Spring Does Seem To Be With Us

It has been a strange day in The Owner's world today! With spring appearing to be finally with us he spent yesterday rummaging around at the back of the shed removing dead leaves, cobwebs, two mouses nests, Small Boys bike and the remains of a dead pheasant from something which he was determined to call a lawn mower. Liberated from the shed detritus that had surrounded it throughout the winter it emerged into the sunshine of a spring afternoon in a decidedly uncooperative mood which in my experience can be counter-productive. In my experience it is always more peaceful to go along with whatever scheme The Owner has embarked upon. Eventually, after much tinkering he hit upon the genius idea of putting fuel in the tank and with a roar, several giddy spiders emerged from various hiding places about the mower and The Owners face was a picture of triumph.

Up the garden by the barbecue is a random collection of grass clippings that The Owner always refers to as the compost heap, but this year he has got a new green wheelie bin for Council Hoomun to come and take away the clippings and so presumably the compost heap will eventually fade away and be forgotten. With great enthusiasm The Owner started to charge around the garden with his lawn mower and putting all the clippings in his new wheelie bin. Early in the winter I had a new toy, like a green tennis ball with a piece of rope on it, but I lost it months ago. The Owner was attacking a particularly dense bit of undergrowth when suddenly his lawn mower started vibrating badly and jumping around in a very excited fashion. Well at least I now know where my toy went, in fact I now have two bits of it to play with, so that was good then! After half the lawns were cut the wheelie bin appeared to be quite full from where I was standing. So The Owner went and got his small steps and clambered up and climbed into the top of the wheelie bin. I remember thinking at the time "That won't end well"! And I was right! After only a small amount of jumping around in the top of it the grass seemed to disappear from my view but The Owner was clearly intent on greater things until it all fell over!
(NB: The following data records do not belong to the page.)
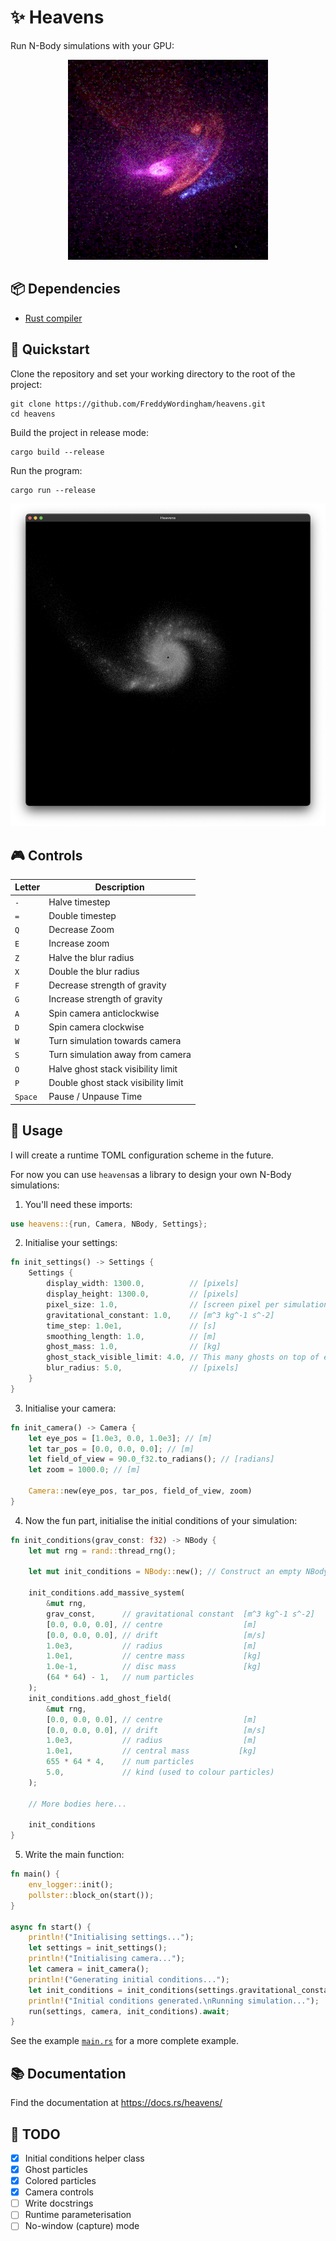 # ✨ Heavens

Run N-Body simulations with your GPU:

<p align="center">
  <img src="./resources/movie.gif">
</p>

## 📦 Dependencies

-   [Rust compiler](https://www.rust-lang.org/tools/install)

## 🚀 Quickstart

Clone the repository and set your working directory to the root of the project:

```shell
git clone https://github.com/FreddyWordingham/heavens.git
cd heavens
```

Build the project in release mode:

```shell
cargo build --release
```

Run the program:

```shell
cargo run --release
```

<p align="center">
  <img src="./resources/screenshot.png">
</p>

## 🎮 Controls

| Letter  | Description                         |
| ------- | ----------------------------------- |
| `-`     | Halve timestep                      |
| `=`     | Double timestep                     |
| `Q`     | Decrease Zoom                       |
| `E`     | Increase zoom                       |
| `Z`     | Halve the blur radius               |
| `X`     | Double the blur radius              |
| `F`     | Decrease strength of gravity        |
| `G`     | Increase strength of gravity        |
| `A`     | Spin camera anticlockwise           |
| `D`     | Spin camera clockwise               |
| `W`     | Turn simulation towards camera      |
| `S`     | Turn simulation away from camera    |
| `O`     | Halve ghost stack visibility limit  |
| `P`     | Double ghost stack visibility limit |
| `Space` | Pause / Unpause Time                |

## 📝 Usage

I will create a runtime TOML configuration scheme in the future.

For now you can use `heavens`as a library to design your own N-Body simulations:

1. You'll need these imports:

```rust
use heavens::{run, Camera, NBody, Settings};
```

2. Initialise your settings:

```rust
fn init_settings() -> Settings {
    Settings {
        display_width: 1300.0,          // [pixels]
        display_height: 1300.0,         // [pixels]
        pixel_size: 1.0,                // [screen pixel per simulation pixel]
        gravitational_constant: 1.0,    // [m^3 kg^-1 s^-2]
        time_step: 1.0e1,               // [s]
        smoothing_length: 1.0,          // [m]
        ghost_mass: 1.0,                // [kg]
        ghost_stack_visible_limit: 4.0, // This many ghosts on top of each other will have an alpha of 1.0
        blur_radius: 5.0,               // [pixels]
    }
}
```

3. Initialise your camera:

```rust
fn init_camera() -> Camera {
    let eye_pos = [1.0e3, 0.0, 1.0e3]; // [m]
    let tar_pos = [0.0, 0.0, 0.0]; // [m]
    let field_of_view = 90.0_f32.to_radians(); // [radians]
    let zoom = 1000.0; // [m]

    Camera::new(eye_pos, tar_pos, field_of_view, zoom)
}
```

4. Now the fun part, initialise the initial conditions of your simulation:

```rust
fn init_conditions(grav_const: f32) -> NBody {
    let mut rng = rand::thread_rng();

    let mut init_conditions = NBody::new(); // Construct an empty NBody simulation

    init_conditions.add_massive_system(
        &mut rng,
        grav_const,      // gravitational constant  [m^3 kg^-1 s^-2]
        [0.0, 0.0, 0.0], // centre                  [m]
        [0.0, 0.0, 0.0], // drift                   [m/s]
        1.0e3,           // radius                  [m]
        1.0e1,           // centre mass             [kg]
        1.0e-1,          // disc mass               [kg]
        (64 * 64) - 1,   // num particles
    );
    init_conditions.add_ghost_field(
        &mut rng,
        [0.0, 0.0, 0.0], // centre                  [m]
        [0.0, 0.0, 0.0], // drift                   [m/s]
        1.0e3,           // radius                  [m]
        1.0e1,           // central mass           [kg]
        655 * 64 * 4,    // num particles
        5.0,             // kind (used to colour particles)
    );

    // More bodies here...

    init_conditions
}
```

5. Write the main function:

```rust
fn main() {
    env_logger::init();
    pollster::block_on(start());
}

async fn start() {
    println!("Initialising settings...");
    let settings = init_settings();
    println!("Initialising camera...");
    let camera = init_camera();
    println!("Generating initial conditions...");
    let init_conditions = init_conditions(settings.gravitational_constant);
    println!("Initial conditions generated.\nRunning simulation...");
    run(settings, camera, init_conditions).await;
}
```

See the example [`main.rs`](./src/main.rs) for a more complete example.

## 📚 Documentation

Find the documentation at https://docs.rs/heavens/

## 🌌 TODO

-   [x] Initial conditions helper class
-   [x] Ghost particles
-   [x] Colored particles
-   [x] Camera controls
-   [ ] Write docstrings
-   [ ] Runtime parameterisation
-   [ ] No-window (capture) mode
The Owner fell under the bush that I wee on outside the front door (which didn't seem to please him particularly) and all the grass that had been in the wheelie bin was now on the garden path. I took the opportunity of a snooze in a soft bed of grass clippings whilst The Owner regained his composure and sought something else to blame for the situation. I am thinking that the whole laying in the grass clippings thing was not my best move as it drew some attention to myself, which made the bin falling over my fault. So I wee'd on the grass clippings and left him to it. I may look out later and see how he is getting on, but in the meantime there is no reason why I can't make use of the sofa for an hour or two, he won't be needing it.

The Cow Trough

It is a bright and sunny day here today and the birds are a-singing and the cows are a-mooing and The Owner has a sense of mischief about him which is predictably at my expense. On my third patrol of the morning I took The Owner with me. Big mistake! I have a favourite stone which I like to carry around with me so The Owner made me sit and then made me give it to him. Good-oh! I thought we are going to have a bonding session as he throws the stone and then I bring it back. Oh how we laughed as he dropped it in the cow trough! There are one or two unpleasant things lurking at the bottom of that trough and I was not about to let them get my stone! At least I got his clean trousers a little more "lived in".

A Little Winter Warmth

The evening is showing grate promise!

I Am "The Fragrant One" Again!

This morning on patrol I have been kept on a lead which hasn't gone down well as a matter of fact. I was kept well away from the pond too! Somehow hoomuns just know what you are planning and I would love to understand how. This morning, being Sunday, The Owner made his morning tea and after a quick rant at the news on the telly, (just to start the day off right) he retrieved his paper from the front porch where Old Reg the Paper Boy had thrown it. He does this in case I may have been prowling the gardens when he arrived apparently. The Owner then made himself a coffee and read his paper for a while. Then when he had finished his coffee he picked up his paper and his glasses and disappeared up to the bathroom for his Sunday bath. 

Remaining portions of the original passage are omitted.